(Pictures paired with source code)
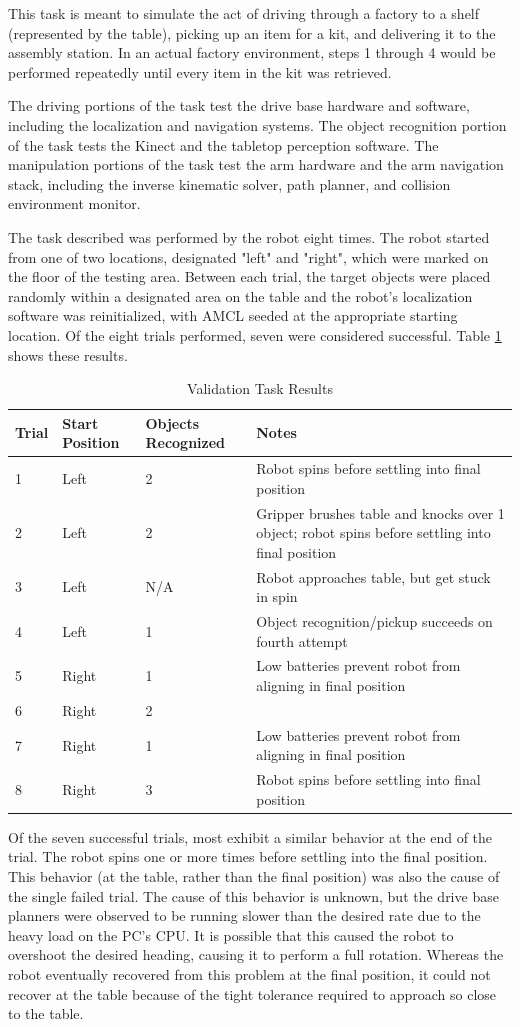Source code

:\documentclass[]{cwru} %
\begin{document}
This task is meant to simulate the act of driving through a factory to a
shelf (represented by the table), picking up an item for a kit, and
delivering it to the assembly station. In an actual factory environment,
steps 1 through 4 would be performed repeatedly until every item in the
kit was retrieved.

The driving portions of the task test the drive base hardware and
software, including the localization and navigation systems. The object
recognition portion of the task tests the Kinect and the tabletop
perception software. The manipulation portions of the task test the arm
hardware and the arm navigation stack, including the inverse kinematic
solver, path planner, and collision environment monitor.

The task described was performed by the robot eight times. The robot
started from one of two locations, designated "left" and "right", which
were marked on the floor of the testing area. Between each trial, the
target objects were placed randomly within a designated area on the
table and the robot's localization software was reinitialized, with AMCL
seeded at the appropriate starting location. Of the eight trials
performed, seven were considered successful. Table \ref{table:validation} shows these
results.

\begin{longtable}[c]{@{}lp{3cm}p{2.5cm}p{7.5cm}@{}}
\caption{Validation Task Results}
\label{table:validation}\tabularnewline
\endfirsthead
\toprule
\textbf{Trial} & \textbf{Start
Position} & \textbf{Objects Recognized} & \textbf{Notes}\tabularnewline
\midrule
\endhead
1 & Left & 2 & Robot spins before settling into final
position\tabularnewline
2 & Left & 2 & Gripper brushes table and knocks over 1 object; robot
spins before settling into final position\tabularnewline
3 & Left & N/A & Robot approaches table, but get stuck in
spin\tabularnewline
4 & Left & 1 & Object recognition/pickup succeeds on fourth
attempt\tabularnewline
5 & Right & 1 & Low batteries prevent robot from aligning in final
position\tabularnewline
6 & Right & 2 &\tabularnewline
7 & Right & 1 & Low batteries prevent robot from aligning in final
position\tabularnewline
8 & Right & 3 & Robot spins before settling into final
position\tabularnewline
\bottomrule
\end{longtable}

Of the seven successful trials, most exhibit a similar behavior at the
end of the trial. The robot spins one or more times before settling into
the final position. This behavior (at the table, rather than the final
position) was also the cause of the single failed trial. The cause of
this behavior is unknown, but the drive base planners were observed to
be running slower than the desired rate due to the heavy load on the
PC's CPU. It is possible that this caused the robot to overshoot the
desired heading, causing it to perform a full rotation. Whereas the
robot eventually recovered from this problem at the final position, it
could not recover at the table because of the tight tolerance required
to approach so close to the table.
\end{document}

-- Instructions for the task --
Word for word, set down every record, keeping the images out.

-- Finished task --
Source code

:\documentclass[]{cwru} %
\begin{document}
This task is meant to simulate the act of driving through a factory to a
shelf (represented by the table), picking up an item for a kit, and
delivering it to the assembly station. In an actual factory environment,
steps 1 through 4 would be performed repeatedly until every item in the
kit was retrieved.

The driving portions of the task test the drive base hardware and
software, including the localization and navigation systems. The object
recognition portion of the task tests the Kinect and the tabletop
perception software. The manipulation portions of the task test the arm
hardware and the arm navigation stack, including the inverse kinematic
solver, path planner, and collision environment monitor.

The task described was performed by the robot eight times. The robot
started from one of two locations, designated "left" and "right", which
were marked on the floor of the testing area. Between each trial, the
target objects were placed randomly within a designated area on the
table and the robot's localization software was reinitialized, with AMCL
seeded at the appropriate starting location. Of the eight trials
performed, seven were considered successful. Table \ref{table:validation} shows these
results.

\begin{longtable}[c]{@{}lp{3cm}p{2.5cm}p{7.5cm}@{}}
\caption{Validation Task Results}
\label{table:validation}\tabularnewline
\endfirsthead
\toprule
\textbf{Trial} & \textbf{Start
Position} & \textbf{Objects Recognized} & \textbf{Notes}\tabularnewline
\midrule
\endhead
1 & Left & 2 & Robot spins before settling into final
position\tabularnewline
2 & Left & 2 & Gripper brushes table and knocks over 1 object; robot
spins before settling into final position\tabularnewline
3 & Left & N/A & Robot approaches table, but get stuck in
spin\tabularnewline
4 & Left & 1 & Object recognition/pickup succeeds on fourth
attempt\tabularnewline
5 & Right & 1 & Low batteries prevent robot from aligning in final
position\tabularnewline
6 & Right & 2 &\tabularnewline
7 & Right & 1 & Low batteries prevent robot from aligning in final
position\tabularnewline
8 & Right & 3 & Robot spins before settling into final
position\tabularnewline
\bottomrule
\end{longtable}

Of the seven successful trials, most exhibit a similar behavior at the
end of the trial. The robot spins one or more times before settling into
the final position. This behavior (at the table, rather than the final
position) was also the cause of the single failed trial. The cause of
this behavior is unknown, but the drive base planners were observed to
be running slower than the desired rate due to the heavy load on the
PC's CPU. It is possible that this caused the robot to overshoot the
desired heading, causing it to perform a full rotation. Whereas the
robot eventually recovered from this problem at the final position, it
could not recover at the table because of the tight tolerance required
to approach so close to the table.
\end{document}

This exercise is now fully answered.